── Provided data ──
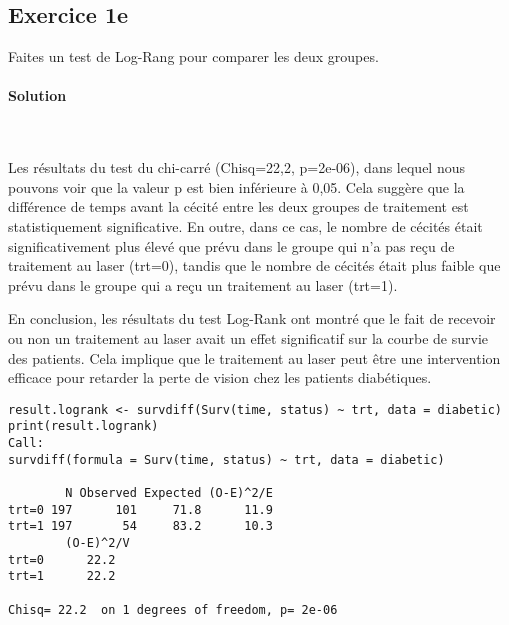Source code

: \documentclass[../main.tex]{subfiles}
\begin{document}
\begin{CJK*}{UTF8}{gbsn}

\section*{Exercice 1e}
Faites un test de Log-Rang pour comparer les deux groupes.
    
\paragraph{Solution}\
    
Les résultats du test du chi-carré (Chisq=22,2, p=2e-06), dans lequel nous pouvons voir que la valeur p est bien inférieure à 0,05. Cela suggère que la différence de temps avant la cécité entre les deux groupes de traitement est statistiquement significative. En outre, dans ce cas, le nombre de cécités était significativement plus élevé que prévu dans le groupe qui n'a pas reçu de traitement au laser (trt=0), tandis que le nombre de cécités était plus faible que prévu dans le groupe qui a reçu un traitement au laser (trt=1).
    
En conclusion, les résultats du test Log-Rank ont montré que le fait de recevoir ou non un traitement au laser avait un effet significatif sur la courbe de survie des patients. Cela implique que le traitement au laser peut être une intervention efficace pour retarder la perte de vision chez les patients diabétiques.
    
\begin{lstlisting}
result.logrank <- survdiff(Surv(time, status) ~ trt, data = diabetic)
print(result.logrank)
Call:
survdiff(formula = Surv(time, status) ~ trt, data = diabetic)
    
        N Observed Expected (O-E)^2/E
trt=0 197      101     71.8      11.9
trt=1 197       54     83.2      10.3
        (O-E)^2/V
trt=0      22.2
trt=1      22.2
    
Chisq= 22.2  on 1 degrees of freedom, p= 2e-06 
\end{lstlisting}

\end{CJK*}
\end{document}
───
● **Problem to work on**: Please hand back every entry above exactly, with no images in the copy.

● **The answer**:
Source code

: \documentclass[../main.tex]{subfiles}
\begin{document}
\begin{CJK*}{UTF8}{gbsn}

\section*{Exercice 1e}
Faites un test de Log-Rang pour comparer les deux groupes.
    
\paragraph{Solution}\
    
Les résultats du test du chi-carré (Chisq=22,2, p=2e-06), dans lequel nous pouvons voir que la valeur p est bien inférieure à 0,05. Cela suggère que la différence de temps avant la cécité entre les deux groupes de traitement est statistiquement significative. En outre, dans ce cas, le nombre de cécités était significativement plus élevé que prévu dans le groupe qui n'a pas reçu de traitement au laser (trt=0), tandis que le nombre de cécités était plus faible que prévu dans le groupe qui a reçu un traitement au laser (trt=1).
    
En conclusion, les résultats du test Log-Rank ont montré que le fait de recevoir ou non un traitement au laser avait un effet significatif sur la courbe de survie des patients. Cela implique que le traitement au laser peut être une intervention efficace pour retarder la perte de vision chez les patients diabétiques.
    
\begin{lstlisting}
result.logrank <- survdiff(Surv(time, status) ~ trt, data = diabetic)
print(result.logrank)
Call:
survdiff(formula = Surv(time, status) ~ trt, data = diabetic)
    
        N Observed Expected (O-E)^2/E
trt=0 197      101     71.8      11.9
trt=1 197       54     83.2      10.3
        (O-E)^2/V
trt=0      22.2
trt=1      22.2
    
Chisq= 22.2  on 1 degrees of freedom, p= 2e-06 
\end{lstlisting}

\end{CJK*}
\end{document}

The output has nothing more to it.